Operation Rising Lion has resulted in the most significant Iranian leadership loss since the 1980s. Israeli strikes reportedly killed multiple top-ranking figures in a decapitation-style campaign targeting Iran’s military, political, and nuclear command structure. As of this morning, here’s what has been confirmed:

  • Military Generals:
    • Maj. Gen. Mohammad Bagheri – Chief of Staff of the Armed Forces and Iran’s second-highest military official. Replaced by Maj. Gen. Abdolrahim Mousavi.
    • Gen. Hossein Salami – Commander in Chief of the IRGC, Iran’s primary military force. Replaced by Gen. Mohammad Pakpour.
    • Gen. Gholamali Rashid – Deputy Commander in Chief of the Armed Forces.
    • Gen. Amir Ali Hajizadeh – Head of the IRGC Aerospace Force, responsible for Iran’s missile program.
  • Politicians:
    • Ali Shamkhani – Senior advisor to Ayatollah Khamenei and former top negotiator in nuclear talks with the U.S. Killed according to Iranian media and senior officials.
  • Nuclear Scientists:
    • Fereydoun Abbasi – Former head of the Atomic Energy Organization of Iran.
    • Mohammad Mehdi Tehranji – Renowned physicist and president of Islamic Azad University in Tehran.
  • Oil markets surged on fears of Iranian retaliation targeting energy infrastructure or Strait of Hormuz shipping.
  • Equity futures tumbled then bounced as risk recalibration swept through global markets.

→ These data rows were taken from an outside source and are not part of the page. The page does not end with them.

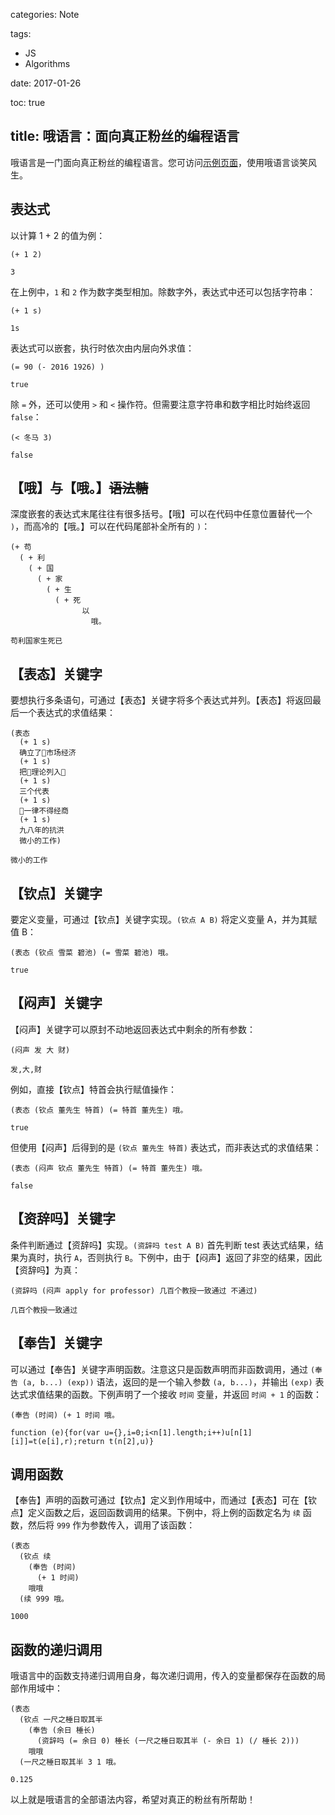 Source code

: categories: Note

tags:

- JS
- Algorithms

date: 2017-01-26

toc: true

title: 哦语言：面向真正粉丝的编程语言
---

哦语言是一门面向真正粉丝的编程语言。您可访问[示例页面](http://ewind.us/h5/ove-lang/demo/)，使用哦语言谈笑风生。

<!--more-->

## 表达式
以计算 1 + 2 的值为例：

``` text
(+ 1 2)
```

``` text
3
```


在上例中，`1` 和 `2` 作为数字类型相加。除数字外，表达式中还可以包括字符串：

``` text
(+ 1 s)
```

``` text
1s
```

表达式可以嵌套，执行时依次由内层向外求值：

``` text
(= 90 (- 2016 1926) )
```

``` text
true
```

除 `=` 外，还可以使用 `>` 和 `<` 操作符。但需要注意字符串和数字相比时始终返回 `false`：

``` text
(< 冬马 3)
```

``` text
false
```

## 【哦】与【哦。】<del>语法糖</del>
深度嵌套的表达式末尾往往有很多括号。【哦】可以在代码中任意位置替代一个 `)`，而高冷的【哦。】可以在代码尾部补全所有的 `)`：

``` text
(+ 苟
  ( + 利
    ( + 国
      ( + 家
        ( + 生
          ( + 死
                以
                  哦。
```

``` text
苟利国家生死已
```

## 【表态】关键字
要想执行多条语句，可通过【表态】关键字将多个表达式并列。【表态】将返回最后一个表达式的求值结果：

``` text
(表态
  (+ 1 s)
  确立了🙂市场经济
  (+ 1 s)
  把🙂理论列入🙂
  (+ 1 s)
  三个代表
  (+ 1 s)
  🙂一律不得经商
  (+ 1 s)
  九八年的抗洪
  微小的工作)
```

``` text
微小的工作
```

## 【钦点】关键字
要定义变量，可通过【钦点】关键字实现。`(钦点 A B)` 将定义变量 A，并为其赋值 B：

``` text
(表态 (钦点 雪菜 碧池) (= 雪菜 碧池) 哦。
```

``` text
true
```

## 【闷声】关键字
【闷声】关键字可以原封不动地返回表达式中剩余的所有参数：

``` text
(闷声 发 大 财)
```

``` text
发,大,财
```

例如，直接【钦点】特首会执行赋值操作：

``` text
(表态 (钦点 董先生 特首) (= 特首 董先生) 哦。
```

``` text
true
```

但使用【闷声】后得到的是 `(钦点 董先生 特首)` 表达式，而非表达式的求值结果：

``` text
(表态 (闷声 钦点 董先生 特首) (= 特首 董先生) 哦。
```

``` text
false
```


## 【资辞吗】关键字
条件判断通过【资辞吗】实现。`(资辞吗 test A B)` 首先判断 test 表达式结果，结果为真时，执行 `A`，否则执行 `B`。下例中，由于【闷声】返回了非空的结果，因此【资辞吗】为真：

``` text
(资辞吗 (闷声 apply for professor) 几百个教授一致通过 不通过)
```

``` text
几百个教授一致通过
```

## 【奉告】关键字
可以通过【奉告】关键字声明函数。注意这只是函数声明而非函数调用，通过 `(奉告 (a, b...) (exp))` 语法，返回的是一个输入参数 `(a, b...)`，并输出 `(exp)` 表达式求值结果的函数。下例声明了一个接收 `时间` 变量，并返回 `时间 + 1` 的函数：

``` text
(奉告 (时间) (+ 1 时间 哦。
```

``` text
function (e){for(var u={},i=0;i<n[1].length;i++)u[n[1][i]]=t(e[i],r);return t(n[2],u)}
```

## 调用函数
【奉告】声明的函数可通过【钦点】定义到作用域中，而通过【表态】可在【钦点】定义函数之后，返回函数调用的结果。下例中，将上例的函数定名为 `续` 函数，然后将 `999` 作为参数传入，调用了该函数：

``` text
(表态
  (钦点 续
    (奉告 (时间)
      (+ 1 时间)
    哦哦
  (续 999 哦。
```

``` text
1000
```

## 函数的递归调用
哦语言中的函数支持递归调用自身，每次递归调用，传入的变量都保存在函数的局部作用域中：

``` text
(表态
  (钦点 一尺之棰日取其半
    (奉告 (余日 棰长)
      (资辞吗 (= 余日 0) 棰长 (一尺之棰日取其半 (- 余日 1) (/ 棰长 2)))
    哦哦
  (一尺之棰日取其半 3 1 哦。
```

``` text
0.125
```

以上就是哦语言的全部语法内容，希望对真正的粉丝有所帮助！ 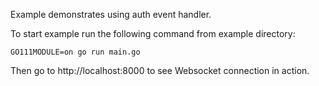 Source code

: Example demonstrates using auth event handler.

To start example run the following command from example directory:

```
GO111MODULE=on go run main.go
```

Then go to http://localhost:8000 to see Websocket connection in action.
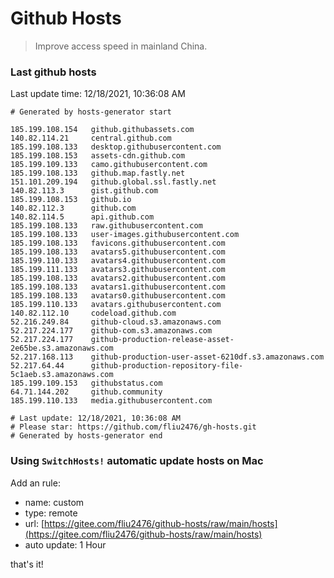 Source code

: # Github Hosts

> Improve access speed in mainland China.

### Last github hosts

Last update time: 12/18/2021, 10:36:08 AM

```base
# Generated by hosts-generator start 

185.199.108.154   github.githubassets.com
140.82.114.21     central.github.com
185.199.108.133   desktop.githubusercontent.com
185.199.108.153   assets-cdn.github.com
185.199.109.133   camo.githubusercontent.com
185.199.108.133   github.map.fastly.net
151.101.209.194   github.global.ssl.fastly.net
140.82.113.3      gist.github.com
185.199.108.153   github.io
140.82.112.3      github.com
140.82.114.5      api.github.com
185.199.108.133   raw.githubusercontent.com
185.199.108.133   user-images.githubusercontent.com
185.199.108.133   favicons.githubusercontent.com
185.199.108.133   avatars5.githubusercontent.com
185.199.110.133   avatars4.githubusercontent.com
185.199.111.133   avatars3.githubusercontent.com
185.199.108.133   avatars2.githubusercontent.com
185.199.108.133   avatars1.githubusercontent.com
185.199.108.133   avatars0.githubusercontent.com
185.199.110.133   avatars.githubusercontent.com
140.82.112.10     codeload.github.com
52.216.249.84     github-cloud.s3.amazonaws.com
52.217.224.177    github-com.s3.amazonaws.com
52.217.224.177    github-production-release-asset-2e65be.s3.amazonaws.com
52.217.168.113    github-production-user-asset-6210df.s3.amazonaws.com
52.217.64.44      github-production-repository-file-5c1aeb.s3.amazonaws.com
185.199.109.153   githubstatus.com
64.71.144.202     github.community
185.199.110.133   media.githubusercontent.com

# Last update: 12/18/2021, 10:36:08 AM
# Please star: https://github.com/fliu2476/gh-hosts.git
# Generated by hosts-generator end
```

### Using `SwitchHosts!` automatic update hosts on Mac
Add an rule:
- name: custom
- type: remote
- url: [https://gitee.com/fliu2476/github-hosts/raw/main/hosts](https://gitee.com/fliu2476/github-hosts/raw/main/hosts)
- auto update: 1 Hour

that's it!

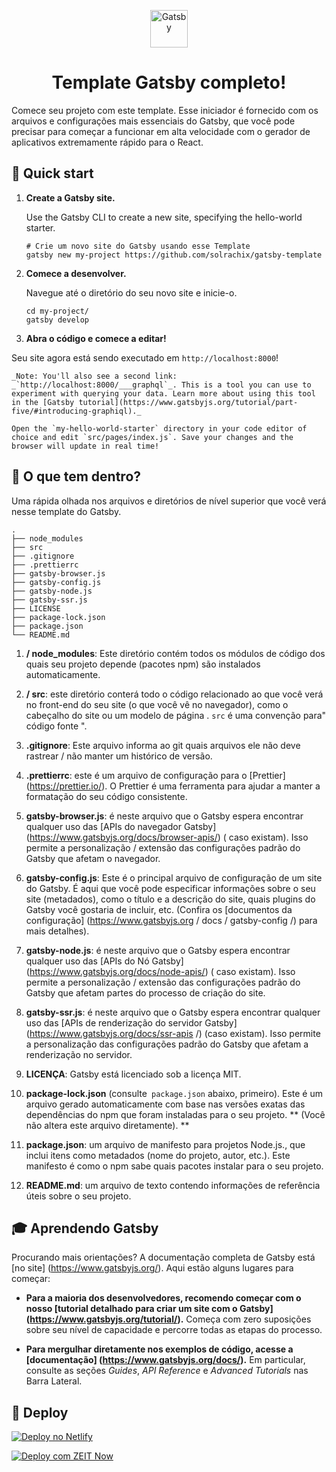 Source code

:
<p align="center">
  <a href="https://www.gatsbyjs.org">
    <img alt="Gatsby" src="https://www.gatsbyjs.org/monogram.svg" width="60" />
  </a>
</p>
<h1 align="center">
  Template Gatsby completo!
</h1>

Comece seu projeto com este template. Esse iniciador é fornecido com os arquivos e configurações mais essenciais do Gatsby, que você pode precisar para começar a funcionar em alta velocidade com o gerador de aplicativos extremamente rápido para o React.

## 🚀 Quick start

1.  **Create a Gatsby site.**

    Use the Gatsby CLI to create a new site, specifying the hello-world starter.

    ```shell
    # Crie um novo site do Gatsby usando esse Template
    gatsby new my-project https://github.com/solrachix/gatsby-template
    ```

1.  **Comece a desenvolver.**

    Navegue até o diretório do seu novo site e inicie-o.

    ```shell
    cd my-project/
    gatsby develop
    ```

1.  **Abra o código e comece a editar!**

  Seu site agora está sendo executado em `http://localhost:8000`!

    _Note: You'll also see a second link: _`http://localhost:8000/___graphql`_. This is a tool you can use to experiment with querying your data. Learn more about using this tool in the [Gatsby tutorial](https://www.gatsbyjs.org/tutorial/part-five/#introducing-graphiql)._

    Open the `my-hello-world-starter` directory in your code editor of choice and edit `src/pages/index.js`. Save your changes and the browser will update in real time!

## 🧐 O que tem dentro?

Uma rápida olhada nos arquivos e diretórios de nível superior que você verá nesse template do Gatsby.

    .
    ├── node_modules
    ├── src
    ├── .gitignore
    ├── .prettierrc
    ├── gatsby-browser.js
    ├── gatsby-config.js
    ├── gatsby-node.js
    ├── gatsby-ssr.js
    ├── LICENSE
    ├── package-lock.json
    ├── package.json
    └── README.md

1. **/ node_modules**: Este diretório contém todos os módulos de código dos quais seu projeto depende (pacotes npm) são instalados automaticamente.

2. **/ src**: este diretório conterá todo o código relacionado ao que você verá no front-end do seu site (o que você vê no navegador), como o cabeçalho do site ou um modelo de página . `src` é uma convenção para" código fonte ".

3. **.gitignore**: Este arquivo informa ao git quais arquivos ele não deve rastrear / não manter um histórico de versão.

4. **.prettierrc**: este é um arquivo de configuração para o [Prettier] (https://prettier.io/). O Prettier é uma ferramenta para ajudar a manter a formatação do seu código consistente.

5. **gatsby-browser.js**: é neste arquivo que o Gatsby espera encontrar qualquer uso das [APIs do navegador Gatsby] (https://www.gatsbyjs.org/docs/browser-apis/) ( caso existam). Isso permite a personalização / extensão das configurações padrão do Gatsby que afetam o navegador.

6. **gatsby-config.js**: Este é o principal arquivo de configuração de um site do Gatsby. É aqui que você pode especificar informações sobre o seu site (metadados), como o título e a descrição do site, quais plugins do Gatsby você gostaria de incluir, etc. (Confira os [documentos da configuração] (https://www.gatsbyjs.org / docs / gatsby-config /) para mais detalhes).

7. **gatsby-node.js**: é neste arquivo que o Gatsby espera encontrar qualquer uso das [APIs do Nó Gatsby] (https://www.gatsbyjs.org/docs/node-apis/) ( caso existam). Isso permite a personalização / extensão das configurações padrão do Gatsby que afetam partes do processo de criação do site.

8. **gatsby-ssr.js**: é neste arquivo que o Gatsby espera encontrar qualquer uso das [APIs de renderização do servidor Gatsby] (https://www.gatsbyjs.org/docs/ssr-apis /) (caso existam). Isso permite a personalização das configurações padrão do Gatsby que afetam a renderização no servidor.

9. **LICENÇA**: Gatsby está licenciado sob a licença MIT.

10. **package-lock.json** (consulte` package.json` abaixo, primeiro). Este é um arquivo gerado automaticamente com base nas versões exatas das dependências do npm que foram instaladas para o seu projeto. ** (Você não altera este arquivo diretamente). **

11. **package.json**: um arquivo de manifesto para projetos Node.js., que inclui itens como metadados (nome do projeto, autor, etc.). Este manifesto é como o npm sabe quais pacotes instalar para o seu projeto.

12. **README.md**: um arquivo de texto contendo informações de referência úteis sobre o seu projeto.


## 🎓 Aprendendo Gatsby

Procurando mais orientações? A documentação completa de Gatsby está [no site] (https://www.gatsbyjs.org/). Aqui estão alguns lugares para começar:

- **Para a maioria dos desenvolvedores, recomendo começar com o nosso [tutorial detalhado para criar um site com o Gatsby] (https://www.gatsbyjs.org/tutorial/).** Começa com zero suposições sobre seu nível de capacidade e percorre todas as etapas do processo.

- **Para mergulhar diretamente nos exemplos de código, acesse a [documentação] (https://www.gatsbyjs.org/docs/).** Em particular, consulte as seções _Guides_, _API Reference_ e _Advanced Tutorials_ nas Barra Lateral.

## 💫 Deploy

[![Deploy no Netlify](https://www.netlify.com/img/deploy/button.svg)](https://app.netlify.com/start/deploy?repository=https://github.com/solrachix/gatsby-template)

[![Deploy com ZEIT Now](https://zeit.co/button)](https://zeit.co/import/project?template=https://github.com/solrachix/gatsby-template) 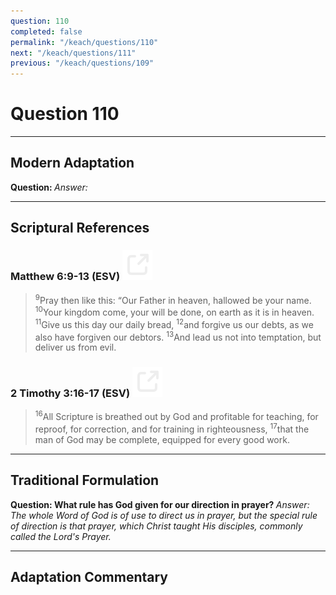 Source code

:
 ```yaml
---
question: 110
completed: false
permalink: "/keach/questions/110"
next: "/keach/questions/111"
previous: "/keach/questions/109"
---
```

# Question 110
---
## Modern Adaptation
<strong>
    Question:
</strong>

<em>
    Answer:
</em>

---
## Scriptural References
### Matthew 6:9-13 (ESV) <a href="https://biblegateway.com/passage/?search=Matthew+6%3A9-13&version=ESV"><img src="/assets/svg/link.svg"/></a>
> <sup>9</sup>Pray then like this: “Our Father in heaven, hallowed be your name.
> <sup>10</sup>Your kingdom come, your will be done, on earth as it is in heaven.
> <sup>11</sup>Give us this day our daily bread,
> <sup>12</sup>and forgive us our debts, as we also have forgiven our debtors.
> <sup>13</sup>And lead us not into temptation, but deliver us from evil.

### 2 Timothy 3:16-17 (ESV) <a href="https://biblegateway.com/passage/?search=2+Timothy+3%3A16-17&version=ESV"><img src="/assets/svg/link.svg"/></a>
> <sup>16</sup>All Scripture is breathed out by God and profitable for teaching, for reproof, for correction, and for training in righteousness,
> <sup>17</sup>that the man of God may be complete, equipped for every good work.

---
## Traditional Formulation
<strong>
    Question: What rule has God given for our direction in prayer?
</strong>

<em>
    Answer: The whole Word of God is of use to direct us in prayer, but the special rule of direction is that prayer, which Christ taught His disciples, commonly called the Lord's Prayer.
</em>

---
## Adaptation Commentary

🛢️ Crude Oil – WTI (CLN25)

WTI crude exploded higher overnight, soaring from the $68 handle to just shy of $78. The move was driven by risk premium pricing amid fears of Iranian retaliation on oil infrastructure or Hormuz shipping traffic. Price has since pulled back to around $73.76 as the initial panic unwinds.

  • High: $77.46
  • Support: $73.00, then $71.50
  • Resistance: $75.00, then $77.50
  • Outlook: Bullish consolidation; upward bias remains while above $73
WTI Crude Chart

🛢️ Brent Crude (QAQ25)

Brent followed a nearly identical path, ripping through key resistance at $70 and reaching intraday highs near $78 before easing back to the $74.70 area. The strength of the move confirms global sensitivity to supply chain threats in the Middle East.

  • High: $78.14
  • Support: $74.00, then $72.30
  • Resistance: $76.00, then $78.00
  • Outlook: Still bullish; watch for continued buying on dips into support
Brent Crude Chart

📉 S&P 500 E-mini (ESM25)

U.S. equity futures were rocked in the initial aftermath, with the E-mini S&P falling from 6,049 to lows near 5,925. However, strong dip-buying has helped recover much of the move, with futures now stabilizing around the 6,001 level. Volatility remains high as markets weigh risk escalation vs. cooling inflation and rate cut hopes.

  • Low: 5,925
  • Current: 6,001
  • Resistance: 6,049
  • Support: 5,930
  • Outlook: Rangebound with downside risk; bias shifts bullish only above 6,049
E-mini S&P 500 Chart

🔍 Market Summary

Markets are in a textbook geopolitical shock cycle: oil up, equities cautious, and cross-asset flows shifting into safe-haven plays. With Brent and WTI holding elevated ground and the S&P futures in bounce mode, traders should expect two-way volatility. If the situation escalates further—especially with threats to Hormuz or direct U.S. involvement—crude could target $80+ swiftly.